Thanks for the link to the Hamlet dream-cast. Fun stuff!

(no subject)

26/7/04 07:57 (UTC)
Posted by (Anonymous)
Swoop here. D'you know what irritated me the most about that production of Gaudy Night? There they are, punting away. Feeding the ducks. Peter gives the entire speech about feeding those same ducks, etc. And then, and then, they cut the line "How fleeting are all human compassions compared to the massive continuity of ducks." Not only do they cut the line that carries the entire theme of how traditions are important in an uncertain world, damn their eyes, but they make the rest of the duck scene seem like filler as a result. It made me want to spit.

I was genuinely unhappy with that production--certainly it'd be a hard book to film in a three hour adaptation for a lot of reasons, but b/c it was done for Mystery they focused on the mystery aspects, which really aren't important except to underscore the more sweeping themes of the book. I found Petherbridge irritating as Peter--he always seemed drugged to me, although he certainly looks a bit like him--but I will say one thing: he fought to keep what he did. Apparently they made a major hash out of the original script, and he and Walters refused to do it unless they were allowed to try and repair it. Somewhere online there's an interview with him floating about that explains the whole thing. It made for enlightening reading, although it doesn't excuse the ducks, in my opinion ;-)

(no subject)

26/7/04 13:10 (UTC)
Posted by [identity profile] mechaieh.livejournal.com
You're right -- I didn't notice the omission right then, what with mulling over their Meaningful Looks at each other and whether that worked for me. Thinking over it, the entire scene pretty much has the feel of "filler" to me, as do certain other exchanges (the Socrates bit, for instance, which is weird and off-putting without the "philosophy is a closed book to me" dialogue).
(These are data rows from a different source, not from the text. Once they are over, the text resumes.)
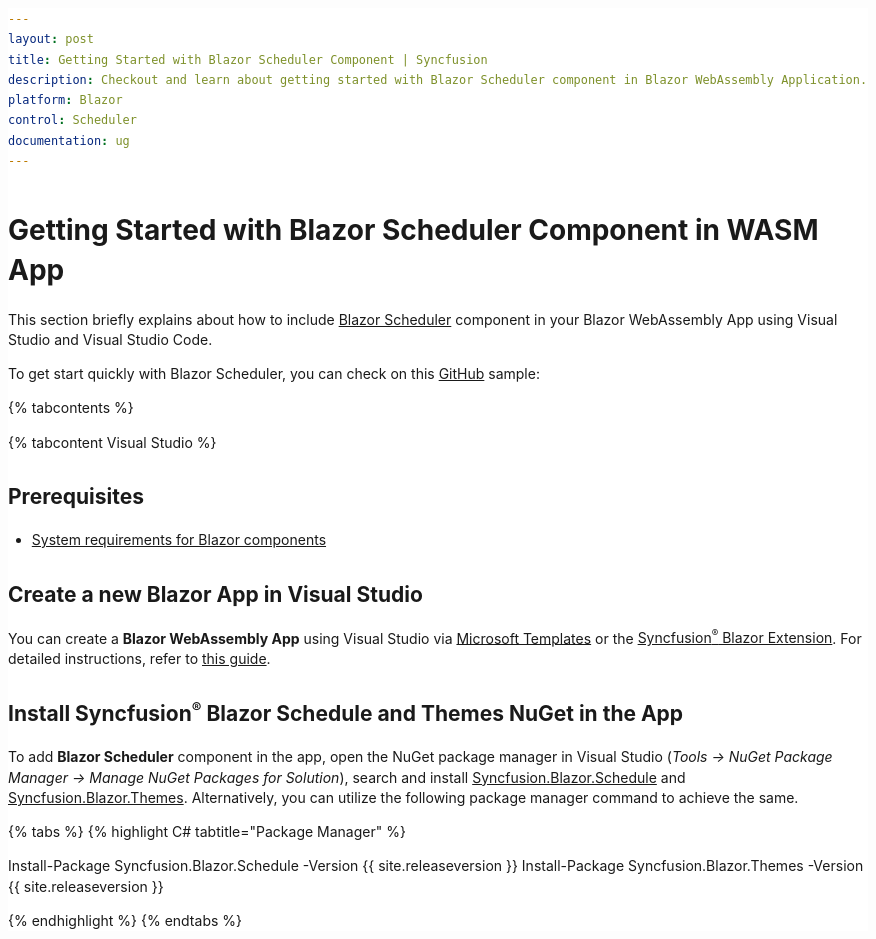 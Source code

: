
 ```yaml
---
layout: post
title: Getting Started with Blazor Scheduler Component | Syncfusion
description: Checkout and learn about getting started with Blazor Scheduler component in Blazor WebAssembly Application.
platform: Blazor
control: Scheduler
documentation: ug
---
```


# Getting Started with Blazor Scheduler Component in WASM App

This section briefly explains about how to include [Blazor Scheduler](https://www.syncfusion.com/blazor-components/blazor-scheduler) component in your Blazor WebAssembly App using Visual Studio and Visual Studio Code.

To get start quickly with Blazor Scheduler, you can check on this [GitHub](https://github.com/SyncfusionExamples/Blazor-Getting-Started-Examples/tree/main/Scheduler) sample:

{% tabcontents %}

{% tabcontent Visual Studio %}

## Prerequisites

* [System requirements for Blazor components](https://blazor.syncfusion.com/documentation/system-requirements)

## Create a new Blazor App in Visual Studio

You can create a **Blazor WebAssembly App** using Visual Studio via [Microsoft Templates](https://learn.microsoft.com/en-us/aspnet/core/blazor/tooling?view=aspnetcore-7.0&pivots=vs) or the [Syncfusion<sup style="font-size:70%">&reg;</sup> Blazor Extension](https://blazor.syncfusion.com/documentation/visual-studio-integration/template-studio). For detailed instructions, refer to [this guide](https://blazor.syncfusion.com/documentation/getting-started/blazor-webassembly-app).

## Install Syncfusion<sup style="font-size:70%">&reg;</sup> Blazor Schedule and Themes NuGet in the App

To add **Blazor Scheduler** component in the app, open the NuGet package manager in Visual Studio (*Tools → NuGet Package Manager → Manage NuGet Packages for Solution*), search and install [Syncfusion.Blazor.Schedule](https://www.nuget.org/packages/Syncfusion.Blazor.Schedule) and [Syncfusion.Blazor.Themes](https://www.nuget.org/packages/Syncfusion.Blazor.Themes/). Alternatively, you can utilize the following package manager command to achieve the same.

{% tabs %}
{% highlight C# tabtitle="Package Manager" %}

Install-Package Syncfusion.Blazor.Schedule -Version {{ site.releaseversion }}
Install-Package Syncfusion.Blazor.Themes -Version {{ site.releaseversion }}

{% endhighlight %}
{% endtabs %}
Thank you for reminding me of Petherbridge's comments (I've a vague memory of reading it eons ago, but since it was eons ago it's very vague). To me, the whole thing has a tone-deaf, made-by-committee-and-then-chopped-to-fit feel to it -- tone-deaf in terms of not showing a real grip on those sweeping themes about tradition, gratitude, balance, possessiveness, and honesty that make the romance and mystery so compelling to begin with. (At least, IMO. I'm thinking of the readers who clearly adore the romance and atmosphere, bless 'em, but can't discuss LP or HV with any sort of academic detachment and stare at one like a smushed meringue the instant one suggests that there are plenty of reasons why any sane woman wouldn't want to marry LP. But that's a snark for another day. . .)

Now that I'm thinking of it, here's the problem: it's a pre-Wilfrid adaptation of a post-Wilfrid book. The bits that hint at world vs. Oxford, proper job vs. proper feeling -- they throw the adaptation out of joint, because they hint at those deep, messy themes that don't fit into the spaces pre-cut by the mystery-romance jigsaw (not to mention the must-make-sense-to-an-80s-audience sandpaper).
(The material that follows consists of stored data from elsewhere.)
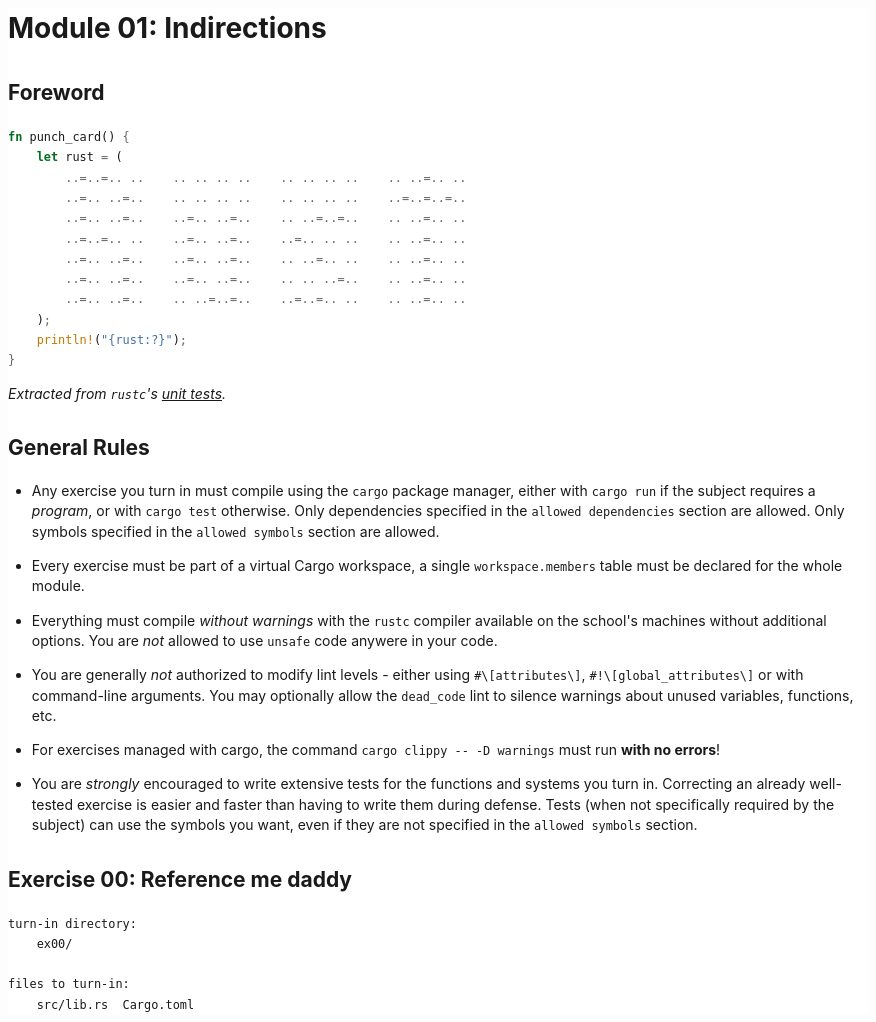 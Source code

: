 # Module 01: Indirections

## Foreword

```rust
fn punch_card() {
    let rust = (
        ..=..=.. ..    .. .. .. ..    .. .. .. ..    .. ..=.. ..
        ..=.. ..=..    .. .. .. ..    .. .. .. ..    ..=..=..=..
        ..=.. ..=..    ..=.. ..=..    .. ..=..=..    .. ..=.. ..
        ..=..=.. ..    ..=.. ..=..    ..=.. .. ..    .. ..=.. ..
        ..=.. ..=..    ..=.. ..=..    .. ..=.. ..    .. ..=.. ..
        ..=.. ..=..    ..=.. ..=..    .. .. ..=..    .. ..=.. ..
        ..=.. ..=..    .. ..=..=..    ..=..=.. ..    .. ..=.. ..
    );
    println!("{rust:?}");
}
```

*Extracted from `rustc`'s [unit tests](https://github.com/rust-lang/rust/blob/131f0c6df6777800aa884963bdba0739299cd31f/tests/ui/weird-exprs.rs#L126-L134).*

## General Rules

* Any exercise you turn in must compile using the `cargo` package manager, either with `cargo run`
if the subject requires a *program*, or with `cargo test` otherwise. Only dependencies specified
in the `allowed dependencies` section are allowed. Only symbols specified in the `allowed symbols`
section are allowed.

* Every exercise must be part of a virtual Cargo workspace, a single `workspace.members` table must
be declared for the whole module.

* Everything must compile *without warnings* with the `rustc` compiler available on the school's
machines without additional options.  You are *not* allowed to use `unsafe` code anywere in your
code.

* You are generally *not* authorized to modify lint levels - either using `#\[attributes\]`,
`#!\[global_attributes\]` or with command-line arguments. You may optionally allow the `dead_code`
lint to silence warnings about unused variables, functions, etc.

* For exercises managed with cargo, the command `cargo clippy -- -D warnings` must run **with no errors**!

* You are *strongly* encouraged to write extensive tests for the functions and systems you turn in.
Correcting an already well-tested exercise is easier and faster than having to write them during
defense. Tests (when not specifically required by the subject) can use the symbols you want, even if
they are not specified in the `allowed symbols` section.

## Exercise 00: Reference me daddy

```txt
turn-in directory:
    ex00/

files to turn-in:
    src/lib.rs  Cargo.toml
```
Sigh. All of that said, it could have been so much worse -- like the 1940s Busman's Honeymoon, for instance, where the bits I glimpsed didn't merely chew up theme and plot, it fed 'em to the pigs.

Mike Gwilym

10/9/04 13:04 (UTC)
Posted by (Anonymous)
Like you I have often wondered what happened to him. All I know is that he is , & has been for many many years, an Associate Actor with the RSC at Stratford upon Avon. If you contact them, they might be able to give you his Agent's address. I obtained it from them a year or so ago, but haven't found the courage to write yet!

Re: Mike Gwilym

11/9/04 22:49 (UTC)
Posted by [identity profile] mechaieh.livejournal.com
Intriguing! Thank you!

mike gwilym

1/1/10 14:16 (UTC)
Posted by (Anonymous)
According to Wikipaedia, about 20 years ago he moved to Spain (where he used to summer as a child) and moved in with a boyfriend.